N.B: per completezza vi dico che c’è chi utilizza noci e nocciole tostate in precedenza, e chi preferisce eliminare la pellicina della frutta secca prima di aggiungerla al miele, poi c’è chi utilizza lo zucchero unito al miele, e chi macina noci e nocciole finemente. Io propongo qui una versione antica del dolce (e tutt’ora molto praticata nella zona), che prevede la frutta secca quasi intera per ottenere una copeta alta circa 1 cm e piuttosto rustica.
Cristina dice
Cara Betulla, è sempre un godimento leggerti. Anch’io ho il ferro bacucco, simile a quello della foto, apparteneva alla bisnonna di..mia mamma ! Non le ho mai fatte le coppette ma ne ho gustate della tipologia abruzzese che in aggiunta alla frutta secca avevano scorze candite di arancia
Betulla dice
Cristina cara! vero che è incredibile fermarsi a riflettere su quello che ora è -se va bene- un vecchio soprammobile acchiappapolvere? sulle vite incredibilmente diverse, complesse, lente dei nostri antenati (cosa doveva essere stirare con quel pezzo di ghisa rovente?). è curiosa, poi, la doppia funzione del ferro, che sempre caldo sulla stufa, diventava comodamente un peso per i dolci…Le coppette abruzzesi che hai assaggiato erano avvolte nelle foglie di alloro?
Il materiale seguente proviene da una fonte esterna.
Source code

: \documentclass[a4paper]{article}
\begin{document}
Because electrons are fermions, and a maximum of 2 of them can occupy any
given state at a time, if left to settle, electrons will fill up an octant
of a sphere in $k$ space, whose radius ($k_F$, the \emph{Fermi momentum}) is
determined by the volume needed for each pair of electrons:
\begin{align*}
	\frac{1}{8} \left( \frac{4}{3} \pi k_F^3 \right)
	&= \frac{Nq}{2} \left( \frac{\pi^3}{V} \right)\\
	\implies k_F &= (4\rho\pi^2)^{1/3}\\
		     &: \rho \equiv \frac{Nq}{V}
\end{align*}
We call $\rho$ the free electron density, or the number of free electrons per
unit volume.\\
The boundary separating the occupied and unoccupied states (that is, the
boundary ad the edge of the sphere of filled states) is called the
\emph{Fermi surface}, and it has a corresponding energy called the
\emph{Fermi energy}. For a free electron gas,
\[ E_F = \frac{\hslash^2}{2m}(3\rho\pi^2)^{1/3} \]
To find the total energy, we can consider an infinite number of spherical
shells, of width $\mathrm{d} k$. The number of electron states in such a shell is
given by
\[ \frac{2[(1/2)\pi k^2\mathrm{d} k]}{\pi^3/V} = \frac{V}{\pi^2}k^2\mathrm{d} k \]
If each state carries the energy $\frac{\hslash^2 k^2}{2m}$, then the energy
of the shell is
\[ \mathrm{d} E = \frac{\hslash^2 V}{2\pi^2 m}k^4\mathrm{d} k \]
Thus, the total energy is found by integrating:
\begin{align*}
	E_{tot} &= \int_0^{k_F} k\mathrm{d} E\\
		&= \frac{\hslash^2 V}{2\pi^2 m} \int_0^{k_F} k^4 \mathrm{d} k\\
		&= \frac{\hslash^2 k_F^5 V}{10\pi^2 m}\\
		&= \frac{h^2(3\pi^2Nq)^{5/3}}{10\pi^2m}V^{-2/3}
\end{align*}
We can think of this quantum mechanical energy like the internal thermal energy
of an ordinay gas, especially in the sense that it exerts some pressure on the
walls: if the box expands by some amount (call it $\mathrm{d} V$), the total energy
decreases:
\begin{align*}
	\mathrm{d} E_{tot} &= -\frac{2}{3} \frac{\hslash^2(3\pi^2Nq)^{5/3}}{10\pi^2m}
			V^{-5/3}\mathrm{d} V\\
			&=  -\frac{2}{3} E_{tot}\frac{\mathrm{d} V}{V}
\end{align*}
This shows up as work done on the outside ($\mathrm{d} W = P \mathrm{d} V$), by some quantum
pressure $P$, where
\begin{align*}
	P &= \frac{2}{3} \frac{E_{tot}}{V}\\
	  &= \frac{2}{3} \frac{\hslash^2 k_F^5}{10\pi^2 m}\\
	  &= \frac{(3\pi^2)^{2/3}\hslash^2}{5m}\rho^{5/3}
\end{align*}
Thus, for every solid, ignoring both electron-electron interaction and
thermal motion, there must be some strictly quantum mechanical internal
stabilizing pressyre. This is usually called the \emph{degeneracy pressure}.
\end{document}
Io conosco solo questa versione senza ostie (probabilmente ancora più ancestrale)! a presto dolcissima amica!
Francesca Schellino dice
Bellissimo articolo! Sono nata a Dogliani e ho sempre amato le “cupete”, è bello saperne di più!
Betulla dice
Cara Francesca, grazie di cuore per il tuo messaggio…è un picere sapere di aver scritto qualcosa di interessante anche per qualcuno che è proprio di Dogliani! A presto!